What you have to do
Leave out every line before the one containing "## 08\.02.04 - Извлеченные уроки", and repeat the rest of the material below exactly, that line included.

----- Data for analysis -----

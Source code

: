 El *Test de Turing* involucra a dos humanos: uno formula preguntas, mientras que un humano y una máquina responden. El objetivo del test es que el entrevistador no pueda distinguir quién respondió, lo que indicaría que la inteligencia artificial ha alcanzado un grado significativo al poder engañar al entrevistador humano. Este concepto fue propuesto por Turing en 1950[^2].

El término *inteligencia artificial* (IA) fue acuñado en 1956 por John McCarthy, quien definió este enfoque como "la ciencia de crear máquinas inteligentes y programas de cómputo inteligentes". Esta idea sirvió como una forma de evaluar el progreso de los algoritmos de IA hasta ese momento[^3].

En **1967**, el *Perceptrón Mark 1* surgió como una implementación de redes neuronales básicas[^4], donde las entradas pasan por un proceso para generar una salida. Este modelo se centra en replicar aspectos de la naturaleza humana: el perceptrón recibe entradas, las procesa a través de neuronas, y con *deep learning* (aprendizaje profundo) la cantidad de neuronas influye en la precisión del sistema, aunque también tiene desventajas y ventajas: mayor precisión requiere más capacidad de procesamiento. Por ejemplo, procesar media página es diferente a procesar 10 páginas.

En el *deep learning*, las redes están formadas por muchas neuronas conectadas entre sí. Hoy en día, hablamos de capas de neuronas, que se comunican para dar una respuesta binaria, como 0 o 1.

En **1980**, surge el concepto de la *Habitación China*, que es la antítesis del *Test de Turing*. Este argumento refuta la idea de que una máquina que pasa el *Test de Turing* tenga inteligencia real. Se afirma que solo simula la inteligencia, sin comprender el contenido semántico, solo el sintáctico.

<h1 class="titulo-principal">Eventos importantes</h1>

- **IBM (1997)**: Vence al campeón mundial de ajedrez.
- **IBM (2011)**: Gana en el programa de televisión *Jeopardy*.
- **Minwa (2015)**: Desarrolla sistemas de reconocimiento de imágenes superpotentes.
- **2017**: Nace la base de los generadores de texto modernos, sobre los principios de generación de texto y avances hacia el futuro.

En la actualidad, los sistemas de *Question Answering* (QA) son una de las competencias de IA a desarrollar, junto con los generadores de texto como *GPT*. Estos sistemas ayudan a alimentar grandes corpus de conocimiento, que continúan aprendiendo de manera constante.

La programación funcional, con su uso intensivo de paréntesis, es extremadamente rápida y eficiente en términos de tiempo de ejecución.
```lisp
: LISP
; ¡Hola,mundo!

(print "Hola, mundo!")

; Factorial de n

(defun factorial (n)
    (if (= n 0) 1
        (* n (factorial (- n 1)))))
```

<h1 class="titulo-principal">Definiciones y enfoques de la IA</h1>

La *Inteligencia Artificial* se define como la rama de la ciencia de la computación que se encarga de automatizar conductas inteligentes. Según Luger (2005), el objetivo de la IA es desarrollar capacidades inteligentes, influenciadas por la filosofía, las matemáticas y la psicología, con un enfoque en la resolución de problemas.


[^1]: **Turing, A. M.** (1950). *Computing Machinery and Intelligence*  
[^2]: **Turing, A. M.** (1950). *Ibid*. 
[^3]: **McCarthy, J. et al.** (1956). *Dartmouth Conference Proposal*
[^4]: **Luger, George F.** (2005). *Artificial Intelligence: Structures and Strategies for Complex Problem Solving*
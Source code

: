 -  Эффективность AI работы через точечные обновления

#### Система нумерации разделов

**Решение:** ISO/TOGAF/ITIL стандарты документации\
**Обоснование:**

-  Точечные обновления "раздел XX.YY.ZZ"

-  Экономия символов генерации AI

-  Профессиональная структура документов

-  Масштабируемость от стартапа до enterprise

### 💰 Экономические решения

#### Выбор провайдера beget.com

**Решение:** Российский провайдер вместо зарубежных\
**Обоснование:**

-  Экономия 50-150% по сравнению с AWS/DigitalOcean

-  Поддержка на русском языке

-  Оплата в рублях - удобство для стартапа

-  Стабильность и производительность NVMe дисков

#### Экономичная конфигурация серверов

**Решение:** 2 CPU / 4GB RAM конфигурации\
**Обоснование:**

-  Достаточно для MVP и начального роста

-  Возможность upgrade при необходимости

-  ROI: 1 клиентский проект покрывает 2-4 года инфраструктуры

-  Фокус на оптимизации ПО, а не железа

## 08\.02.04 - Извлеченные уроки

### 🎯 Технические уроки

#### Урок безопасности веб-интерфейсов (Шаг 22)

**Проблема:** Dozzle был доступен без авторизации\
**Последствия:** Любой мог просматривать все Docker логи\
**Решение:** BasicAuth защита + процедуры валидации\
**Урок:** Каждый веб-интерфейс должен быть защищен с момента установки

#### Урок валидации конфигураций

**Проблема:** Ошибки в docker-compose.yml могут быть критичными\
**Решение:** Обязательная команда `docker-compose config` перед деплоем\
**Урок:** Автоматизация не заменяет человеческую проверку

-----

Solution
## 08\.02.04 - Извлеченные уроки

### 🎯 Технические уроки

#### Урок безопасности веб-интерфейсов (Шаг 22)

**Проблема:** Dozzle был доступен без авторизации\
**Последствия:** Любой мог просматривать все Docker логи\
**Решение:** BasicAuth защита + процедуры валидации\
**Урок:** Каждый веб-интерфейс должен быть защищен с момента установки

#### Урок валидации конфигураций

**Проблема:** Ошибки в docker-compose.yml могут быть критичными\
**Решение:** Обязательная команда `docker-compose config` перед деплоем\
**Урок:** Автоматизация не заменяет человеческую проверку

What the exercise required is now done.